Even before the crisis, women were a disproportionately represented among vulnerable workers throughout the region, as illustrated in Figure 3 [ PDF 18.4KB | 1 page ].8 Further, given structural gender differences including less access to education and disadvantaged job-search experience, it may be more difficult for women to gain or regain access to formal employment, suggesting that women may lag behind men in moving out of vulnerable employment during an economic recovery.9

The expansion of informal and vulnerable employment is likely to take place in the lower tiers of the informal economy, where earnings and working conditions are particularly bad (Fields 1990).10 This was evidenced in Thailand during the Asian financial crisis of 1997 and 1998. At that time, the number of household businesses in rural and peri-urban Thailand nearly tripled, but the heads of these businesses tended to be less educated and businesses had a median start-up capital of B1,250 (approximately US$50), or a mere 3.4% of the median start-up capital for businesses started before the crisis (Paulson and Townsend 2008). Moreover, businesses founded after the crisis, in 1999–2001, had median profits close to zero, which was notably lower than the profits of those founded before the crisis (1992–97) and during the crisis (1998), suggesting that adverse effects on the most vulnerable are likely to linger even after economic recovery.

3.3 Falling Incomes, Rising Working Poverty

As many workers in vulnerable employment are more likely to be at the lower end of the income spectrum, trends in vulnerable employment are very much linked to trends in working poverty. A great deal of uncertainty remains as to how the current crisis will affect overall levels of poverty and working poverty in Asia, but some possible scenarios are presented in the next section. A tremendous impact will likely be felt by workers and households who have climbed just barely above the poverty line in recent years with new formal employment and are now very vulnerable to falling back into poverty as a result of the crisis. More than 52 million workers currently live just 10% above the extreme poverty line of US$1.25/day, while more than 140 million live just 20% above that line (ILO 2008d).
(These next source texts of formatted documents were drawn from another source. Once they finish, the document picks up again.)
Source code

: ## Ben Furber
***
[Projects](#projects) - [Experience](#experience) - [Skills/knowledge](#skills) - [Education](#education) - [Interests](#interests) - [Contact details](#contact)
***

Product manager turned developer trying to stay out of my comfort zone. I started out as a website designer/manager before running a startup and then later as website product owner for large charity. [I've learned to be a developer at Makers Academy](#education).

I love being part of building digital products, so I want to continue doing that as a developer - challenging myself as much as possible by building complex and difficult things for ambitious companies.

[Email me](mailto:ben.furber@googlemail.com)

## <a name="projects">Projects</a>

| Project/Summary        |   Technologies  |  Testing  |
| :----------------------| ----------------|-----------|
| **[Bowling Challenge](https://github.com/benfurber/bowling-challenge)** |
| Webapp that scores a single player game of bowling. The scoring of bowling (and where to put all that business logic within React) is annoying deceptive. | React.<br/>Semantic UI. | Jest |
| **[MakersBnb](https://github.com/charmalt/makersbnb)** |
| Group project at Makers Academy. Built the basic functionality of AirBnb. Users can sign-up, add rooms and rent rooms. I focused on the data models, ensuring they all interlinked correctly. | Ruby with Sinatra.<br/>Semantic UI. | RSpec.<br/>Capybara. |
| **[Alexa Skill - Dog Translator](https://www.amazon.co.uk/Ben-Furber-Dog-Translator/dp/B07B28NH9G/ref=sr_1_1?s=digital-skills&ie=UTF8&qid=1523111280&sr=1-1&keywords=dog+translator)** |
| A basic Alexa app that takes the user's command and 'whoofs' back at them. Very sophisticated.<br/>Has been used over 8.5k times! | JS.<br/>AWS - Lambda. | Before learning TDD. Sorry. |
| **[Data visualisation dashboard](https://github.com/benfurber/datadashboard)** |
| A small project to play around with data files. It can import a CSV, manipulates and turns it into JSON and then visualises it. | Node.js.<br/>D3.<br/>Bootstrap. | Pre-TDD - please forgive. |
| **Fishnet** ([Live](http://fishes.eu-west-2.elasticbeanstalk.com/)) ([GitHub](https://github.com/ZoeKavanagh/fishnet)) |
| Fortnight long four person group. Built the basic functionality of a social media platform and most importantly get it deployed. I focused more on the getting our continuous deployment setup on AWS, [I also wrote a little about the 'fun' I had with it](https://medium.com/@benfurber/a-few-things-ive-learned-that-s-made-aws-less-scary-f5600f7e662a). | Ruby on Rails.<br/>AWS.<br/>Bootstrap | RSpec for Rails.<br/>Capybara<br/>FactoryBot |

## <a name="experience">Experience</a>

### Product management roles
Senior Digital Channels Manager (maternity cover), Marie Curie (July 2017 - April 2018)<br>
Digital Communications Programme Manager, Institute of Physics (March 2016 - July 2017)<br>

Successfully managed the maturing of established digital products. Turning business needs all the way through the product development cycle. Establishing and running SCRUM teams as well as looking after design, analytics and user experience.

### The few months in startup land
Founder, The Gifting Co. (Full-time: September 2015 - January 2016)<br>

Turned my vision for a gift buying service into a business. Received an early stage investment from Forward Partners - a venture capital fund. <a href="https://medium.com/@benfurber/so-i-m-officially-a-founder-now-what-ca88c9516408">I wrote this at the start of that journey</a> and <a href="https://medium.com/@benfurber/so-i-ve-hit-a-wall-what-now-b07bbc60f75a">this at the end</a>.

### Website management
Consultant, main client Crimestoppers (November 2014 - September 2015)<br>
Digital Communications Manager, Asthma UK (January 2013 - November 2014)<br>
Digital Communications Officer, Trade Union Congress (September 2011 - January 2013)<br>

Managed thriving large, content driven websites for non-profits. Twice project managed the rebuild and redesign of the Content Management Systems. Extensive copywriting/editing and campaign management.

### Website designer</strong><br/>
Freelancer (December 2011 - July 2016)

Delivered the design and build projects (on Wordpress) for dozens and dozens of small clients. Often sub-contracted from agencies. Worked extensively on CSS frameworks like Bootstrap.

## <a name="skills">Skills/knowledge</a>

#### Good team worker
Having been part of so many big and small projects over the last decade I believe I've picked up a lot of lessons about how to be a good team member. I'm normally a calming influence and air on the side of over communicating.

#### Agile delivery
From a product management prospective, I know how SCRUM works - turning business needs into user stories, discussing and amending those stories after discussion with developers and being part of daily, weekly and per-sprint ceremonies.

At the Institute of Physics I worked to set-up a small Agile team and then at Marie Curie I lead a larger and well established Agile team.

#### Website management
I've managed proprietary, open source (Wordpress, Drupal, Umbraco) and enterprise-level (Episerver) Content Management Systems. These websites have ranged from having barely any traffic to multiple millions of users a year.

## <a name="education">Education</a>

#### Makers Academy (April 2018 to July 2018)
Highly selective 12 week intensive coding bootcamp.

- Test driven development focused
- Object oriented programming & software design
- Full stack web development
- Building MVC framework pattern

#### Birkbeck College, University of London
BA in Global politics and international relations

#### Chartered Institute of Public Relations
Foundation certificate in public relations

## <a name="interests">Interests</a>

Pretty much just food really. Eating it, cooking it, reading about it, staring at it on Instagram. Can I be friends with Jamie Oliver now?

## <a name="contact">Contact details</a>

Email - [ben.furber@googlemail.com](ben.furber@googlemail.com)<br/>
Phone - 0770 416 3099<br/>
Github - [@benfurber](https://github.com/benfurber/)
There is already evidence of falling incomes and increasing vulnerability to working poverty in Asia. In India, prices for recyclable waste that unskilled workers collect and sell to scrap shops fell in many cases by 50% between October 2008 and January 2009 (Table 3 [ PDF 19.6KB | 1 page ]). A survey of unskilled workers in Phnom Penh, Cambodia, revealed that real earnings have decreased considerably in 2009 compared with 2007, falling by over 20% for cyclo drivers, small traders, motor-taxi drivers, and other unskilled workers (Jalilian 2009). Another study on the impacts of the crisis in Cambodia projected the potential loss in real income due to the crisis to reach US$677 million in 2009, affecting the incomes of 217,000 households, or over 1 million people (Chandararot et al. 2009). Given the large number of people clustered around the poverty line in many Asian countries, income and wage reductions of the magnitude witnessed for the specific jobs described above will have hugely detrimental effects on working poverty if they broaden to other parts of the economy.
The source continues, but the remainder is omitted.